The memorandum of association still exists is now a much reduced document and just contains the statement of intent of subscribers

The articles remain a rule book to regulate the company. The word "model" should not be interpreted as a set to which to aspire, but rather a set from which you can make changes to suit your company.

Read why you should change your articles from Table A or the model set here.

The model articles

The Companies (Model Articles) Regulations 2008 prescribe model articles for  three most common types of company:

  • Private companies limited by shares
  • Private companies limited by guarantee
  • Public companies

Other types of company are relatively rare and often have very specific needs that do not justify a standardised approach. But if you have to draw articles for any such company you can use the Companies House model set as a guide to your precise requirements.

The new model sets:

  • reflect updated provisions of company law
  • follow a principle of avoiding archaic and legalistic language wherever possible
  • do not duplicate provisions of the Companies Act 2006 governing procedural matters (for example Part 13 of the Act, which sets out procedures for resolutions and meetings)

Key differences between Table A and the Model set

Whether you are already running a company or thinking to incorporate a new one, it is important to know the key changes introduced by new law.

The main points of change affecting a small private company are:

  • Annual general meetings

    A private company is no longer required to hold an annual general meeting There is, therefore, no provision made for AGMs in the model articles on the assumption that most small private companies will take advantage of this change in the law.

    However, there are advantages in calling the shareholders together once a year to vote at one time on whatever important issues will affect the company in the near future. So, if you want your company to hold annual general meetings, you may provide for it.

  • Company secretary

    A private company is no longer required to have a company secretary. The choice is yours whether you do or not.
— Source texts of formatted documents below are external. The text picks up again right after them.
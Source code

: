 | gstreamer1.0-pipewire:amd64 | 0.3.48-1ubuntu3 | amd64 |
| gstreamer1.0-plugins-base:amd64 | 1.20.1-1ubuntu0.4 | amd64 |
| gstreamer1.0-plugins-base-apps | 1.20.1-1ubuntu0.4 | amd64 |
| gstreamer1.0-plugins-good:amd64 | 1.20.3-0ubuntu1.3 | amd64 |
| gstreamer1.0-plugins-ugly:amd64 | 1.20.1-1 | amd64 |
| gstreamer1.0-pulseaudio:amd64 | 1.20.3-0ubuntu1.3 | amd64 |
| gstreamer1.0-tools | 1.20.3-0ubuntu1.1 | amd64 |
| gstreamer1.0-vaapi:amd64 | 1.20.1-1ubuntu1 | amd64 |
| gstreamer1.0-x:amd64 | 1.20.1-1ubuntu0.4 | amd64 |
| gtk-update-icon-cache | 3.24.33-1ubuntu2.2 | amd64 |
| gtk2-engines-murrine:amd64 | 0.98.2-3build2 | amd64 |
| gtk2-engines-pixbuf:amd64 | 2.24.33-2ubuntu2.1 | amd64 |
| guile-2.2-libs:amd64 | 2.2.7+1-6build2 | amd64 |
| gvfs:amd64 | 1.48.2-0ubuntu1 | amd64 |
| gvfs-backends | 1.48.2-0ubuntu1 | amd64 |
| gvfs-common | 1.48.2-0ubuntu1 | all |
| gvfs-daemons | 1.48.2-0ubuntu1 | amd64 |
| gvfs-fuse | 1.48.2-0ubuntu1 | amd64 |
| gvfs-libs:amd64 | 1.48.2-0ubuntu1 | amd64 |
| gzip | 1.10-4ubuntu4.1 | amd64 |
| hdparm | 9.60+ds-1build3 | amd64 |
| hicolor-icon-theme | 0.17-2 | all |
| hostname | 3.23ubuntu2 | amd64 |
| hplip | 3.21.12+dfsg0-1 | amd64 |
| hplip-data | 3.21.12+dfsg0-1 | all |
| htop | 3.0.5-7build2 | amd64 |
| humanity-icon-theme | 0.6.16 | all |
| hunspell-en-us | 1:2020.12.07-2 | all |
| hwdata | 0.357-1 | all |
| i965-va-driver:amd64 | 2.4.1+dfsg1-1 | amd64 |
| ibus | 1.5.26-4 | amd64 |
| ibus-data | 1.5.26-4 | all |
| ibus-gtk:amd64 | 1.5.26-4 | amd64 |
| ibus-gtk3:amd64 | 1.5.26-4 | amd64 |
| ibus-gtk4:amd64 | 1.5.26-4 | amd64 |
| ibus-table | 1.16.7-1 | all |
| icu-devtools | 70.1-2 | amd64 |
Whatever you decide, a provision should be made in the articles.

  • Shareholders reserve powers

    It is now easier for shareholders to control the directors. This is not because there is one article which says so, but because many small changes add up to this situation.

  • Directors may delegate

    This article is introduced to determine the extent to which directors may delegate their powers. It provides wide ranging options as to what can be delegated and in what circumstances. However, nothing permits a director to delegate his overall responsibility to an outsider.

  • Decision making by members

    You will note that model articles do not mention how to call a meeting. That is because the procedure is laid down by law in Sec- 302 to 308 of the Companies Act 2006 and cannot be changed except to extend or shorten the notice period (otherwise 14 days - sec 307(3)(4)).

    However, that does not affect your freedom to decide what meetings you need or what agenda should be followed.

  • Written resolutions

    There is now new regime of written resolution under sec-288-300 CA 2006.

    A significant change is that the written resolution can be passed in the same way company passes other resolutions: ordinary resolutions by a simple majority, and special resolutions by a 75% majority.

    You cannot change the passing percentage, but you may prescribe the procedure for directors.

  • Chairman’s casting vote

    Under the old law, the chairman of a meeting often had a casting vote. Under CA 2006, the articles can specify how a chairman may be appointed, for how long, and whether he has a casting vote.

  • Electronic communications

    This is a new freedom introduced by CA 2006. It recognises that "life is too short" to have meetings around a table at times convenient to all. As a matter of law, the directors or shareholders may now choose to hold meetings when some or all of them are in different places, using electronic communication.

  • Indemnity and insurance

    The model articles include an option whereby the directors may maintain insurance to protect the directors from claims arising in the course of their work as a director.

Default application of the model articles

If you draw your own articles and unintentionally leave some matters silent, then the model ones comes into picture and are automatically applied to "plug any gaps" in your own.

Depending upon the situation this may be beneficial, or it may be rigid for your company.

As examples of the "default application" of the model set (sec 20(1) CA 2006), the following might happen.

  • Your articles are silent about the casting vote at directors’ meeting - by application of model set, the chairman will have the casting vote.
  • You do not mention in your articles who will determine directors' remuneration - the model set allow the directors to set their remuneration themselves. You may not want the directors to have this power.
  • There is a similar situation if your articles do not fix the quorum at general meting or a directors’ meeting - under the model set, a quorum is just two.

To cater for such problems, you may include an “excluding provision”. This should be worded so as to exclude the application of model articles in any case and to the fullest extent. But note, although you can exclude the model articles, you cannot deviate from or override the law.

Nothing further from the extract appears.